It's depressing is what it is. It's like a mental foginess that you can't shake. you know you want to jack but your body just doesn't get the message.
 
Last time I jacked off was last night...

I got home from work about 2am, wife was fast asleep and since she gets up at 7am, I didn't want to wake her... I'd just reinstalled windows and hadn't put a virus scanner on yet, so I ruled out any porn sites.... and loaded up an external hard drive filled with both downloaded porn and the home made porn my wife and I make.

I watched some movies we made last week... browsed through some image directories of Danni Ashe... and ended up having a huge orgasm a few minutes later looking at a series of picture of some girls dressed up like girls at a slumber party making out and feeling each other up.
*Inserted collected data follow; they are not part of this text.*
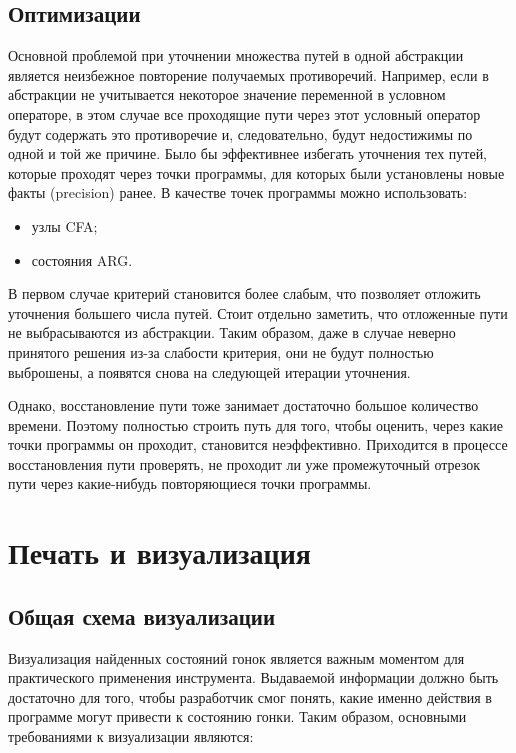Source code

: \subsection{Оптимизации}

Основной проблемой при уточнении множества путей в одной абстракции является неизбежное повторение получаемых противоречий.
Например, если в абстракции не учитывается некоторое значение переменной в условном операторе, в этом случае все проходящие пути через этот условный оператор будут содержать это противоречие и, следовательно, будут недостижимы по одной и той же причине.
Было бы эффективнее избегать уточнения тех путей, которые проходят через точки программы, для которых были установлены новые факты (precision) ранее.
В качестве точек программы можно использовать:

\begin{itemize}
\item узлы CFA;
\item состояния ARG.
\end{itemize}

В первом случае критерий становится более слабым, что позволяет отложить уточнения большего числа путей.
Стоит отдельно заметить, что отложенные пути не выбрасываются из абстракции.
Таким образом, даже в случае неверно принятого решения из-за слабости критерия, они не будут полностью выброшены, а появятся снова на следующей итерации уточнения.

Однако, восстановление пути тоже занимает достаточно большое количество времени.
Поэтому полностью строить путь для того, чтобы оценить, через какие точки программы он проходит, становится неэффективно.
Приходится в процессе восстановления пути проверять, не проходит ли уже промежуточный отрезок пути через какие-нибудь повторяющиеся точки программы.

\section{Печать и визуализация} \label{sect_impl_visualization}

\subsection{Общая схема визуализации}
Визуализация найденных состояний гонок является важным моментом для практического применения инструмента.
Выдаваемой информации должно быть достаточно для того, чтобы разработчик смог понять, какие именно действия в программе могут привести к состоянию гонки.
Таким образом, основными требованиями к визуализации являются:

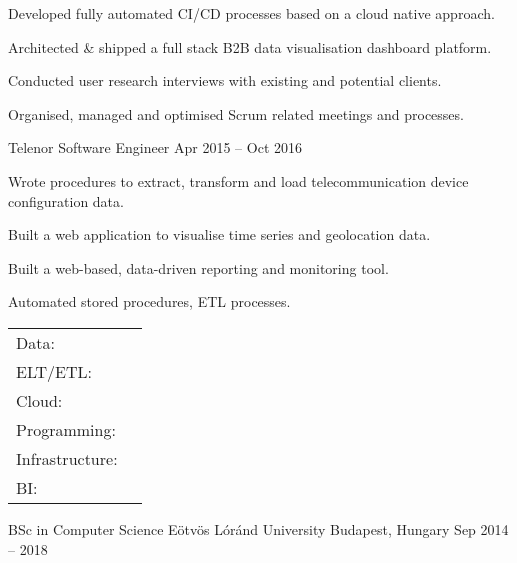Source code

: \documentclass[]{awesome-cv}
\begin{document}
\begin{cventries}
{\begin{cvitems}
		\item {Developed fully automated CI/CD processes based on a cloud native approach.}
		\item {Architected \& shipped a full stack B2B data visualisation dashboard platform.}
		\item {Conducted user research interviews with existing and potential clients.}
		\item {Organised, managed and optimised Scrum related meetings and processes.}
		\end{cvitems}}
	\cventry
	{Telenor}
	{Software Engineer}
	{Apr 2015 – Oct 2016}
	{}
	{\begin{cvitems}
		\item {Wrote procedures to extract, transform and load telecommunication device configuration data.}
		\item {Built a web application to visualise time series and geolocation data.}
		\item {Built a web-based, data-driven reporting and monitoring tool.}
		\item {Automated stored procedures, ETL processes.}
		\end{cvitems}}
\end{cventries}
\begin{cventries}
	\cventry
	{}
	{\def\arraystretch{1.15}{\begin{tabular}{ l l }
		Data: & {\skill{ Snowflake, BigQuery, Databricks, Materialize}} \\
		ELT/ETL: & {\skill{ dbt, Airflow, Kafka,  Redpanda, Fivetran, Meltano, Debezium, CDC }} \\ 
		Cloud:  & {\skill{ Composer, GKE, Cloud Functions, Cloud Build, Pub/Sub, GCS, etc. }} \\
		Programming:  & {\skill{ Python (pandas, luigi, scikit, FastAPI, etc.), SQL, bash, Go, HTML/JS/CSS3 }} \\
		Infrastructure:  & {\skill{ Terraform, Docker, Kubernetes, CI/CD, Google Cloud Platform, GNU/Linux }} \\
		BI: & {\skill{ Looker, Data Studio, Streamlit }} \\
		\end{tabular}}}
	{}
	{}
	{}
\end{cventries}

\begin{cventries}
	\cventry
	{BSc in Computer Science}
	{Eötvös Lóránd University}
	{Budapest, Hungary}
	{Sep 2014 – 2018}
	{}
\end{cventries}

\vspace{-2mm}
\ 
\end{document}
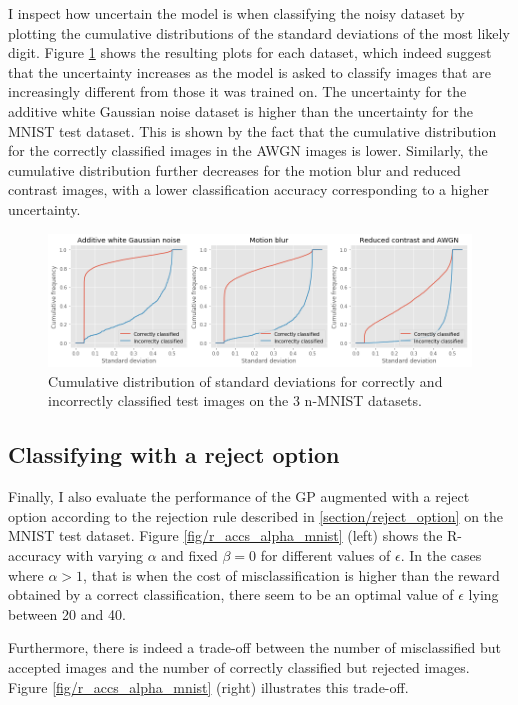 \documentclass{article}
\begin{document}
I inspect how uncertain the model is when classifying the noisy dataset by plotting the cumulative distributions of the standard deviations of the most likely digit. Figure \ref{fig/noisy_mnist_cum_stds} shows the resulting plots for each dataset, which indeed suggest that the uncertainty increases as the model is asked to classify images that are increasingly different from those it was trained on. The uncertainty for the additive white Gaussian noise dataset is higher than the uncertainty for the MNIST test dataset. This is shown by the fact that the cumulative distribution for the correctly classified images in the AWGN images is lower. Similarly, the cumulative distribution further decreases for the motion blur and reduced contrast images, with a lower classification accuracy corresponding to a higher uncertainty.

\begin{figure}
	\centering
	\includegraphics[scale=0.35]{noisy_mnist_cum_stds}
	\caption{Cumulative distribution of standard deviations for correctly and incorrectly classified test images on the 3 n-MNIST datasets.}
	\label{fig/noisy_mnist_cum_stds}
\end{figure}

\subsection{Classifying with a reject option}
Finally, I also evaluate the performance of the GP augmented with a reject option according to the rejection rule described in \ref{section/reject_option} on the MNIST test dataset. Figure \ref{fig/r_accs_alpha_mnist} (left) shows the R-accuracy with varying $\alpha$ and fixed $\beta=0$ for different values of $\epsilon$. In the cases where $\alpha > 1$, that is when the cost of misclassification is higher than the reward obtained by a correct classification, there seem to be an optimal value of $\epsilon$ lying between 20 and 40. 

Furthermore, there is indeed a trade-off between the number of misclassified but accepted images and the number of correctly classified but rejected images. Figure \ref{fig/r_accs_alpha_mnist} (right) illustrates this trade-off.
\end{document}
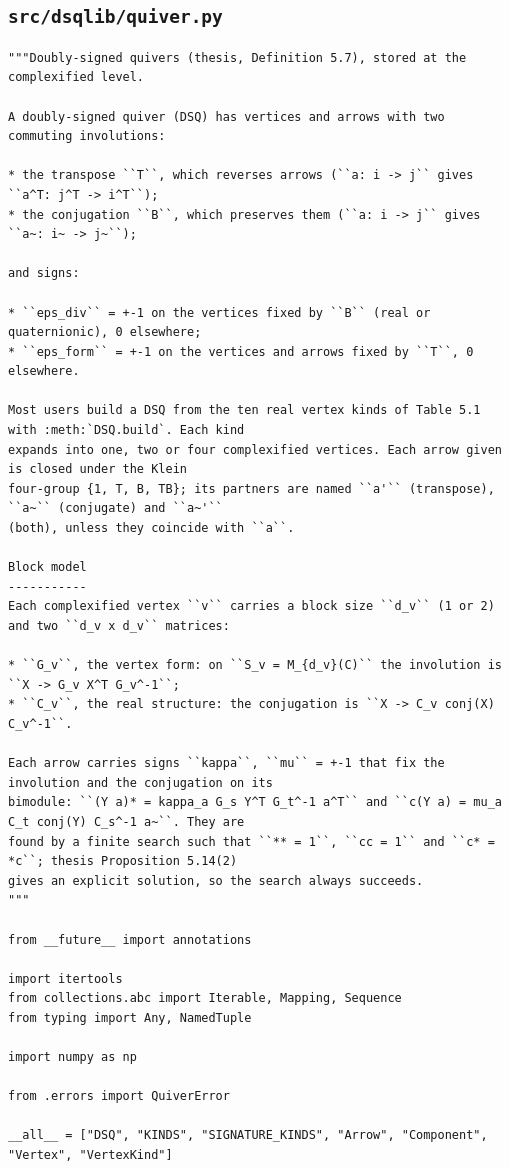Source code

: \documentclass[12pt, a4paper]{report}
\theoremstyle{plain}
\theoremstyle{definition}
\theoremstyle{remark}
\theoremstyle{plain}
\begin{document}
\subsection{\texorpdfstring{\texttt{src/dsqlib/quiver.py}}{src/dsqlib/quiver.py}}
\begin{lstlisting}[style=dsqcode]
"""Doubly-signed quivers (thesis, Definition 5.7), stored at the complexified level.

A doubly-signed quiver (DSQ) has vertices and arrows with two commuting involutions:

* the transpose ``T``, which reverses arrows (``a: i -> j`` gives ``a^T: j^T -> i^T``);
* the conjugation ``B``, which preserves them (``a: i -> j`` gives ``a~: i~ -> j~``);

and signs:

* ``eps_div`` = +-1 on the vertices fixed by ``B`` (real or quaternionic), 0 elsewhere;
* ``eps_form`` = +-1 on the vertices and arrows fixed by ``T``, 0 elsewhere.

Most users build a DSQ from the ten real vertex kinds of Table 5.1 with :meth:`DSQ.build`. Each kind
expands into one, two or four complexified vertices. Each arrow given is closed under the Klein
four-group {1, T, B, TB}; its partners are named ``a'`` (transpose), ``a~`` (conjugate) and ``a~'``
(both), unless they coincide with ``a``.

Block model
-----------
Each complexified vertex ``v`` carries a block size ``d_v`` (1 or 2) and two ``d_v x d_v`` matrices:

* ``G_v``, the vertex form: on ``S_v = M_{d_v}(C)`` the involution is ``X -> G_v X^T G_v^-1``;
* ``C_v``, the real structure: the conjugation is ``X -> C_v conj(X) C_v^-1``.

Each arrow carries signs ``kappa``, ``mu`` = +-1 that fix the involution and the conjugation on its
bimodule: ``(Y a)* = kappa_a G_s Y^T G_t^-1 a^T`` and ``c(Y a) = mu_a C_t conj(Y) C_s^-1 a~``. They are
found by a finite search such that ``** = 1``, ``cc = 1`` and ``c* = *c``; thesis Proposition 5.14(2)
gives an explicit solution, so the search always succeeds.
"""

from __future__ import annotations

import itertools
from collections.abc import Iterable, Mapping, Sequence
from typing import Any, NamedTuple

import numpy as np

from .errors import QuiverError

__all__ = ["DSQ", "KINDS", "SIGNATURE_KINDS", "Arrow", "Component", "Vertex", "VertexKind"]


\end{lstlisting}
\end{document}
Strangely... I blew the huge load all over a letter from my bank telling me they'd activated direct deposit on my mortage payments (it just happened to be the closest thing I grabbed to nut on.) I put my direct deposit all over it :)

I didn't end up jacking off today since I had the day off work and when my wife got home from work... we ended up curled up on the bed while the baby was napping. She asked me to guess what color her underwear was that day... I guessed right, and my reward was a huge blow job with a narration about how badly she wanted it in the ass. Good times :)
 
Managed to gather up enough energy to grind one out last night. I was surprised since I had plenty of other things to think about (read obsess over) last night as I waited for sleep. Standard V-Jay, about a 3.

But those other thoughts came back to get me with a vengeance later. I was dreaming about them and then woke up at 3:45 to be kept awake by them until nearly 5. Hell, I should've just gotten up and cleaned house. It would've been far more productive.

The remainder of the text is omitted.